**TASK DATA**:
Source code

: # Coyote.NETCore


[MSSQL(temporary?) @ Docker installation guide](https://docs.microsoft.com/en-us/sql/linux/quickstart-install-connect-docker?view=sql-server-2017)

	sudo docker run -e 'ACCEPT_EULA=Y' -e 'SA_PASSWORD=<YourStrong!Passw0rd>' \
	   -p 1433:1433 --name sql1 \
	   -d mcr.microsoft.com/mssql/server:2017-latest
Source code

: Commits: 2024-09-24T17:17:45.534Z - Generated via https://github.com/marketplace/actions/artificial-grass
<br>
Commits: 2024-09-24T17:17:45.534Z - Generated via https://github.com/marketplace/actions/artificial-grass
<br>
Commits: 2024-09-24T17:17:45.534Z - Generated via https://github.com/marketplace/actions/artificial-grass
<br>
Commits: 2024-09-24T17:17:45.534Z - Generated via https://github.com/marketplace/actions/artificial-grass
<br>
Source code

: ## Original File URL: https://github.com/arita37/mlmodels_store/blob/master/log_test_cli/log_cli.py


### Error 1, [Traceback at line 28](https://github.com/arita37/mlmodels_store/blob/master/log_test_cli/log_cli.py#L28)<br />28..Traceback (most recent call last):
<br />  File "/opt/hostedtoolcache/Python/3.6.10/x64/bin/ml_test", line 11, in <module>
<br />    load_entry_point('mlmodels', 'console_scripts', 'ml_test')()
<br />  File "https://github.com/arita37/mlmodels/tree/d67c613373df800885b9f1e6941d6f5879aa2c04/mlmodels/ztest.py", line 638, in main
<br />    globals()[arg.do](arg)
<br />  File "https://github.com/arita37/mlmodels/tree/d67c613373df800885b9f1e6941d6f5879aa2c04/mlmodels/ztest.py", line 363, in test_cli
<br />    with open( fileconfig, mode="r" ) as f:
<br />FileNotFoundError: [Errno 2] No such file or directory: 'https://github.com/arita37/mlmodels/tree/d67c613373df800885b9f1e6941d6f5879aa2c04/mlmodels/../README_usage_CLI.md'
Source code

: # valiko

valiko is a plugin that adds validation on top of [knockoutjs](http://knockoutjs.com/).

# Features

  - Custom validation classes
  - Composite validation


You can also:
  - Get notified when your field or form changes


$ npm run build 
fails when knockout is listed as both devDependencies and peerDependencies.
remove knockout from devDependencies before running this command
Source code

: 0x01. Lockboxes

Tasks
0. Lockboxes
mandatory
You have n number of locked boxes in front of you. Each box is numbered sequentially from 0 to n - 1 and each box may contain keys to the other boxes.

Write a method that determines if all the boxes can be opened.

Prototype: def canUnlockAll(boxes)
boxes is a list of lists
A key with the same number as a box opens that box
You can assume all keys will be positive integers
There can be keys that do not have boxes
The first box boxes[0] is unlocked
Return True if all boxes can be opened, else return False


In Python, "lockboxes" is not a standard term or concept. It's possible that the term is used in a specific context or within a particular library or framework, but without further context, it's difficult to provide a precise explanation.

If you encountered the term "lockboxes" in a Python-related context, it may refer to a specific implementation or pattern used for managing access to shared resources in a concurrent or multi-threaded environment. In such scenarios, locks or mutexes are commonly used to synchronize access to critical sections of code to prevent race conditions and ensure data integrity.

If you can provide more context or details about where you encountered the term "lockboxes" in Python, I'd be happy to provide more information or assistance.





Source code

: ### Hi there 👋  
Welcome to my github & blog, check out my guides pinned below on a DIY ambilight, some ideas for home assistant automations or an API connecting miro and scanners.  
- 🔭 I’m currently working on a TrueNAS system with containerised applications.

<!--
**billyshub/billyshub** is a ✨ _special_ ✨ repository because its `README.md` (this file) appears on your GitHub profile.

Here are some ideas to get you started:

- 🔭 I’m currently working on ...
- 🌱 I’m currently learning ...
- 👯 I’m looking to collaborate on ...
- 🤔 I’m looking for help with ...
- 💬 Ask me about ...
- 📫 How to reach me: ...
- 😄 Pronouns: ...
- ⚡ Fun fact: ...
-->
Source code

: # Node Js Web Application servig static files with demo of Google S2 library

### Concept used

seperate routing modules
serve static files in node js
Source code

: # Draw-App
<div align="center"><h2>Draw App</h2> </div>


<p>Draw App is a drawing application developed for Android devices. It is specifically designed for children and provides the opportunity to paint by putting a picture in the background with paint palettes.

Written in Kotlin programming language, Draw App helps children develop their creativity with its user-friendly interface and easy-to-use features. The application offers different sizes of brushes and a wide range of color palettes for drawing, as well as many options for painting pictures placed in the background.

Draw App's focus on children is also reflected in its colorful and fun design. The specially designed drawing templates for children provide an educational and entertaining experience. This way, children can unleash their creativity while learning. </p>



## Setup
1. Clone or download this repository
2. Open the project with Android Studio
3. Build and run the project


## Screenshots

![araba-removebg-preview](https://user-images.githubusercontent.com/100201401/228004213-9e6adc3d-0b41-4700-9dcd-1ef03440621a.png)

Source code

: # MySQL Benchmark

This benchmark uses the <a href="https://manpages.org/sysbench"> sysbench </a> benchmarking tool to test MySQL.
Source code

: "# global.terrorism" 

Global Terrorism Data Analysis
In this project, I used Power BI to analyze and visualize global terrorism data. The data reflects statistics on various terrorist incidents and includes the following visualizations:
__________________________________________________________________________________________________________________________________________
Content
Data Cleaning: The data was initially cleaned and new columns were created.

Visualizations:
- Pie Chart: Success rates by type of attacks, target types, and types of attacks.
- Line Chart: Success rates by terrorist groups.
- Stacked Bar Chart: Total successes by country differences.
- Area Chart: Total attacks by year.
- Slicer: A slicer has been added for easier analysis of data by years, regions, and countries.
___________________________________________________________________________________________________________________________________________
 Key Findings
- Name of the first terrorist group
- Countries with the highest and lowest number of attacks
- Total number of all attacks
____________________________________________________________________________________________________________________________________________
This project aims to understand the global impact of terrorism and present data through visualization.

**TASK DIRECTIONS**: Please set down exactly the lines running from the one with "In this project, I" to the last line of the entries above, both of them included, and no others.

**YOUR RESPONSE**:
In this project, I used Power BI to analyze and visualize global terrorism data. The data reflects statistics on various terrorist incidents and includes the following visualizations:
__________________________________________________________________________________________________________________________________________
Content
Data Cleaning: The data was initially cleaned and new columns were created.

Visualizations:
- Pie Chart: Success rates by type of attacks, target types, and types of attacks.
- Line Chart: Success rates by terrorist groups.
- Stacked Bar Chart: Total successes by country differences.
- Area Chart: Total attacks by year.
- Slicer: A slicer has been added for easier analysis of data by years, regions, and countries.
___________________________________________________________________________________________________________________________________________
 Key Findings
- Name of the first terrorist group
- Countries with the highest and lowest number of attacks
- Total number of all attacks
____________________________________________________________________________________________________________________________________________
This project aims to understand the global impact of terrorism and present data through visualization.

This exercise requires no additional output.